--- The task ---
Give again, unaltered, the lines of the listing below that run from the line having "At an intermediate" through the line having "Because physics at".

--- Excerpted records ---
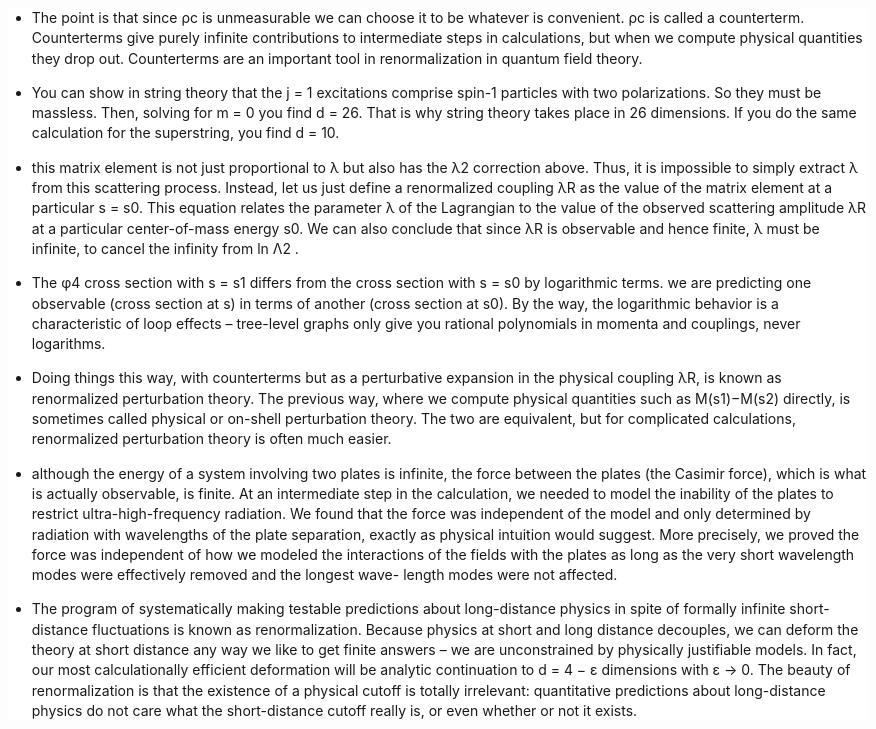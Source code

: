 - The point is that since ρc is unmeasurable we can choose it to be whatever is convenient.
  ρc is called a counterterm.
  Counterterms give purely infinite contributions to intermediate steps in calculations, but when we compute physical quantities they drop out.
  Counterterms are an important tool in renormalization in quantum field theory.

- You can show in string theory that the j = 1 excitations comprise spin-1 particles with two polarizations.
  So they must be massless.
  Then, solving for m = 0 you find d = 26.
  That is why string theory takes place in 26 dimensions.
  If you do the same calculation for the superstring, you find d = 10.

- this matrix element is not just proportional to λ but also has the λ2 correction above.
  Thus, it is impossible to simply extract λ from this scattering process.
  Instead, let us just define a renormalized coupling λR as the value of the matrix element at a particular s = s0.
  This equation relates the parameter λ of the Lagrangian to the value of the observed scattering amplitude λR at a particular center-of-mass energy s0.
  We can also conclude that since λR is observable and hence finite, λ must be infinite, to cancel the infinity from ln Λ2 .

- The φ4 cross section with s = s1 differs from the cross section with s = s0 by logarithmic terms.
  we are predicting one observable (cross section at s) in terms of another (cross section at s0).
  By the way, the logarithmic behavior is a characteristic of loop effects – tree-level graphs only give you rational polynomials in momenta and couplings, never logarithms.

- Doing things this way, with counterterms but as a perturbative expansion in the physical coupling λR, is known as renormalized perturbation theory.
  The previous way, where we compute physical quantities such as M(s1)−M(s2) directly, is sometimes called physical or on-shell perturbation theory.
  The two are equivalent, but for complicated calculations, renormalized perturbation theory is often much easier.

- although the energy of a system involving two plates is infinite, the force between the plates (the Casimir force), which is what is actually observable, is finite.
  At an intermediate step in the calculation, we needed to model the inability of the plates to restrict ultra-high-frequency radiation.
  We found that the force was independent of the model and only determined by radiation with wavelengths of the plate separation, exactly as physical intuition would suggest.
  More precisely, we proved the force was independent of how we modeled the interactions of the fields with the plates as long as the very short wavelength modes were effectively removed and the longest wave- length modes were not affected.

- The program of systematically making testable predictions about long-distance physics in spite of formally infinite short-distance fluctuations is known as renormalization.
  Because physics at short and long distance decouples, we can deform the theory at short distance any way we like to get finite answers – we are unconstrained by physically justifiable models.
  In fact, our most calculationally efficient deformation will be analytic continuation to d = 4 − ε dimensions with ε → 0.
  The beauty of renormalization is that the existence of a physical cutoff is totally irrelevant: quantitative predictions about long-distance physics do not care what the short-distance cutoff really is, or even whether or not it exists.
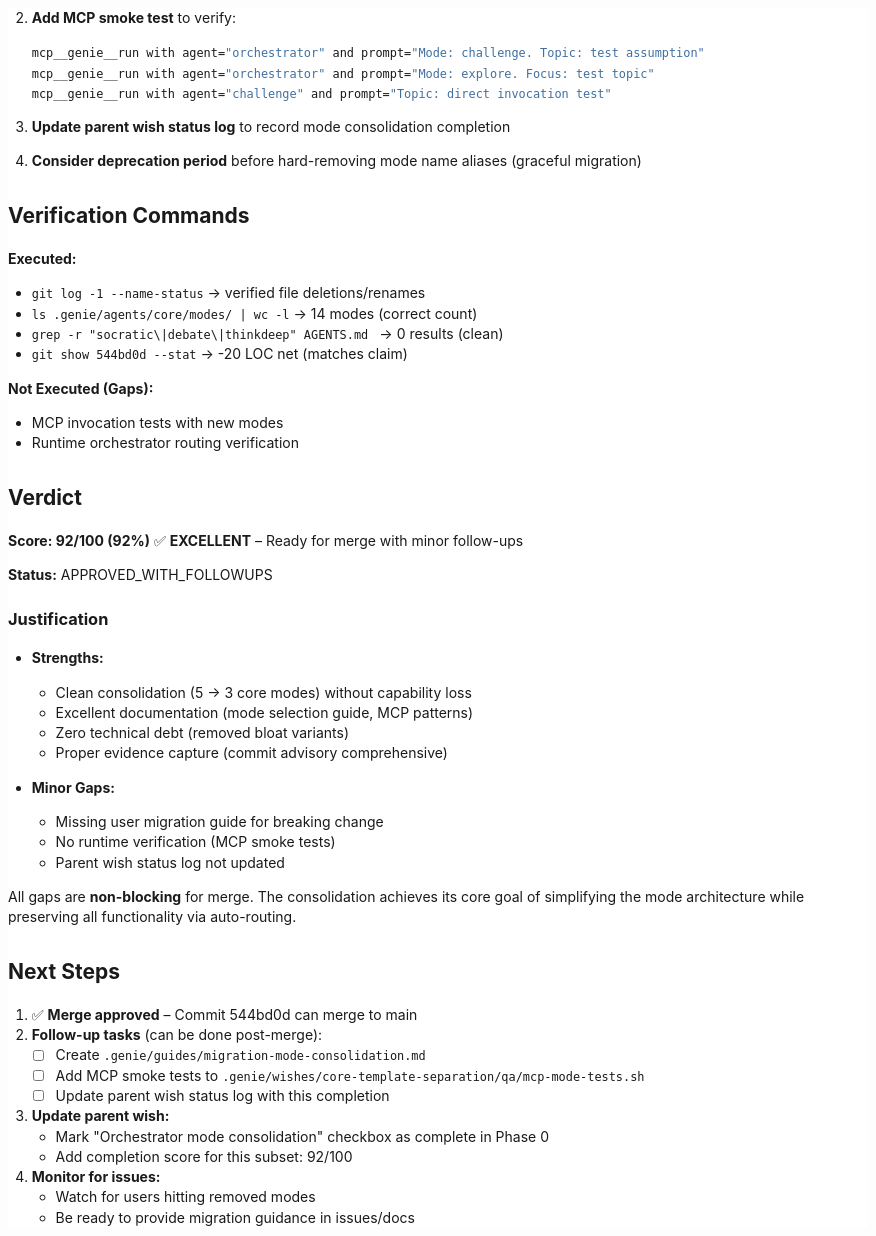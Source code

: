 2. **Add MCP smoke test** to verify:
   ```bash
   mcp__genie__run with agent="orchestrator" and prompt="Mode: challenge. Topic: test assumption"
   mcp__genie__run with agent="orchestrator" and prompt="Mode: explore. Focus: test topic"
   mcp__genie__run with agent="challenge" and prompt="Topic: direct invocation test"
   ```

3. **Update parent wish status log** to record mode consolidation completion

4. **Consider deprecation period** before hard-removing mode name aliases (graceful migration)

## Verification Commands

**Executed:**
- `git log -1 --name-status` → verified file deletions/renames
- `ls .genie/agents/core/modes/ | wc -l` → 14 modes (correct count)
- `grep -r "socratic\|debate\|thinkdeep" AGENTS.md ` → 0 results (clean)
- `git show 544bd0d --stat` → -20 LOC net (matches claim)

**Not Executed (Gaps):**
- MCP invocation tests with new modes
- Runtime orchestrator routing verification

## Verdict

**Score: 92/100 (92%)**
✅ **EXCELLENT** – Ready for merge with minor follow-ups

**Status:** APPROVED_WITH_FOLLOWUPS

### Justification
- **Strengths:**
  - Clean consolidation (5 → 3 core modes) without capability loss
  - Excellent documentation (mode selection guide, MCP patterns)
  - Zero technical debt (removed bloat variants)
  - Proper evidence capture (commit advisory comprehensive)

- **Minor Gaps:**
  - Missing user migration guide for breaking change
  - No runtime verification (MCP smoke tests)
  - Parent wish status log not updated

All gaps are **non-blocking** for merge. The consolidation achieves its core goal of simplifying the mode architecture while preserving all functionality via auto-routing.

## Next Steps

1. ✅ **Merge approved** – Commit 544bd0d can merge to main
2. **Follow-up tasks** (can be done post-merge):
   - [ ] Create `.genie/guides/migration-mode-consolidation.md`
   - [ ] Add MCP smoke tests to `.genie/wishes/core-template-separation/qa/mcp-mode-tests.sh`
   - [ ] Update parent wish status log with this completion
3. **Update parent wish:**
   - Mark "Orchestrator mode consolidation" checkbox as complete in Phase 0
   - Add completion score for this subset: 92/100
4. **Monitor for issues:**
   - Watch for users hitting removed modes
   - Be ready to provide migration guidance in issues/docs
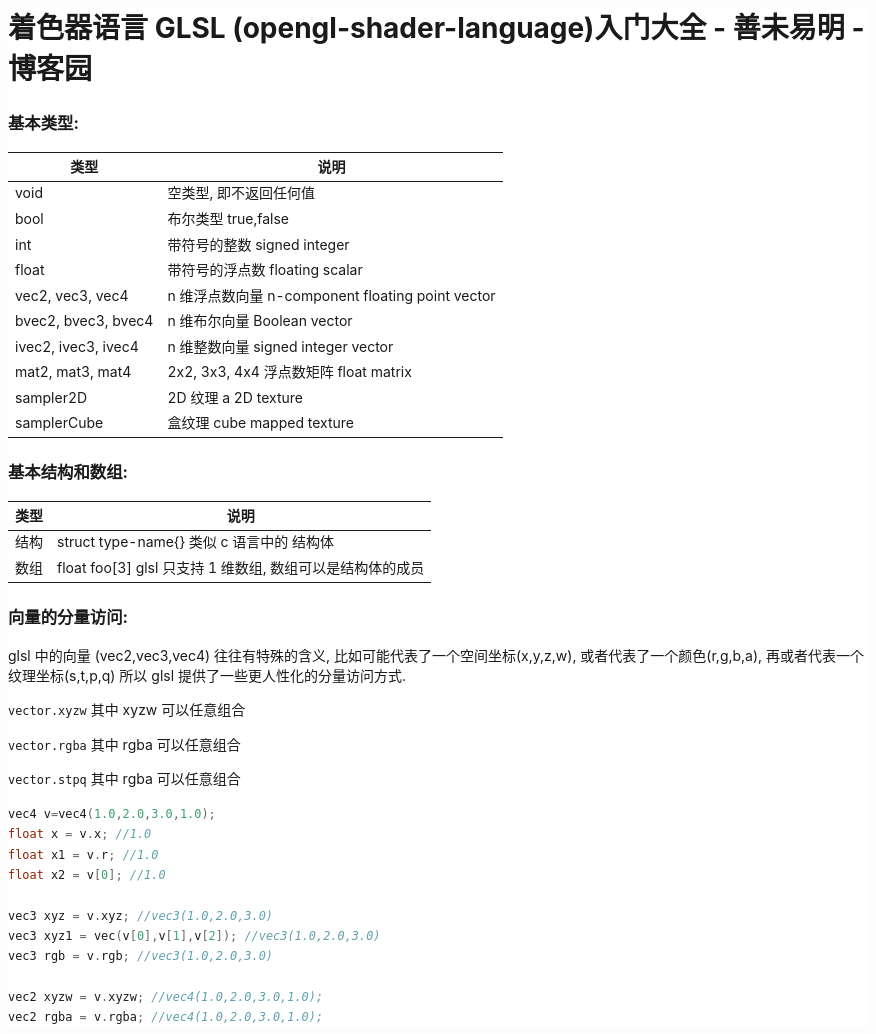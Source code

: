 # 着色器语言 GLSL (opengl-shader-language)入门大全 - 善未易明 - 博客园
### 基本类型:

| 类型                  | 说明                                         |
| ------------------- | ------------------------------------------ |
| void                | 空类型, 即不返回任何值                               |
| bool                | 布尔类型 true,false                            |
| int                 | 带符号的整数 signed integer                      |
| float               | 带符号的浮点数 floating scalar                    |
| vec2, vec3, vec4    | n 维浮点数向量 n-component floating point vector |
| bvec2, bvec3, bvec4 | n 维布尔向量 Boolean vector                     |
| ivec2, ivec3, ivec4 | n 维整数向量 signed integer vector              |
| mat2, mat3, mat4    | 2x2, 3x3, 4x4 浮点数矩阵 float matrix           |
| sampler2D           | 2D 纹理 a 2D texture                         |
| samplerCube         | 盒纹理 cube mapped texture                    |

### [](https://github.com/wshxbqq/GLSL-Card#%E5%9F%BA%E6%9C%AC%E7%BB%93%E6%9E%84%E5%92%8C%E6%95%B0%E7%BB%84)基本结构和数组:

| 类型  | 说明                                        |
| --- | ----------------------------------------- |
| 结构  | struct type-name{} 类似 c 语言中的 结构体          |
| 数组  | float foo\[3] glsl 只支持 1 维数组, 数组可以是结构体的成员 |

### [](https://github.com/wshxbqq/GLSL-Card#%E5%90%91%E9%87%8F%E7%9A%84%E5%88%86%E9%87%8F%E8%AE%BF%E9%97%AE)向量的分量访问:

glsl 中的向量 (vec2,vec3,vec4) 往往有特殊的含义, 比如可能代表了一个空间坐标(x,y,z,w), 或者代表了一个颜色(r,g,b,a), 再或者代表一个纹理坐标(s,t,p,q) 所以 glsl 提供了一些更人性化的分量访问方式.

`vector.xyzw` 其中 xyzw 可以任意组合

`vector.rgba` 其中 rgba 可以任意组合

`vector.stpq` 其中 rgba 可以任意组合

```c
vec4 v=vec4(1.0,2.0,3.0,1.0);
float x = v.x; //1.0
float x1 = v.r; //1.0
float x2 = v[0]; //1.0

vec3 xyz = v.xyz; //vec3(1.0,2.0,3.0)
vec3 xyz1 = vec(v[0],v[1],v[2]); //vec3(1.0,2.0,3.0)
vec3 rgb = v.rgb; //vec3(1.0,2.0,3.0)

vec2 xyzw = v.xyzw; //vec4(1.0,2.0,3.0,1.0);
vec2 rgba = v.rgba; //vec4(1.0,2.0,3.0,1.0);

```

--- Reply to the exercise ---
  At an intermediate step in the calculation, we needed to model the inability of the plates to restrict ultra-high-frequency radiation.
  We found that the force was independent of the model and only determined by radiation with wavelengths of the plate separation, exactly as physical intuition would suggest.
  More precisely, we proved the force was independent of how we modeled the interactions of the fields with the plates as long as the very short wavelength modes were effectively removed and the longest wave- length modes were not affected.

- The program of systematically making testable predictions about long-distance physics in spite of formally infinite short-distance fluctuations is known as renormalization.
  Because physics at short and long distance decouples, we can deform the theory at short distance any way we like to get finite answers – we are unconstrained by physically justifiable models.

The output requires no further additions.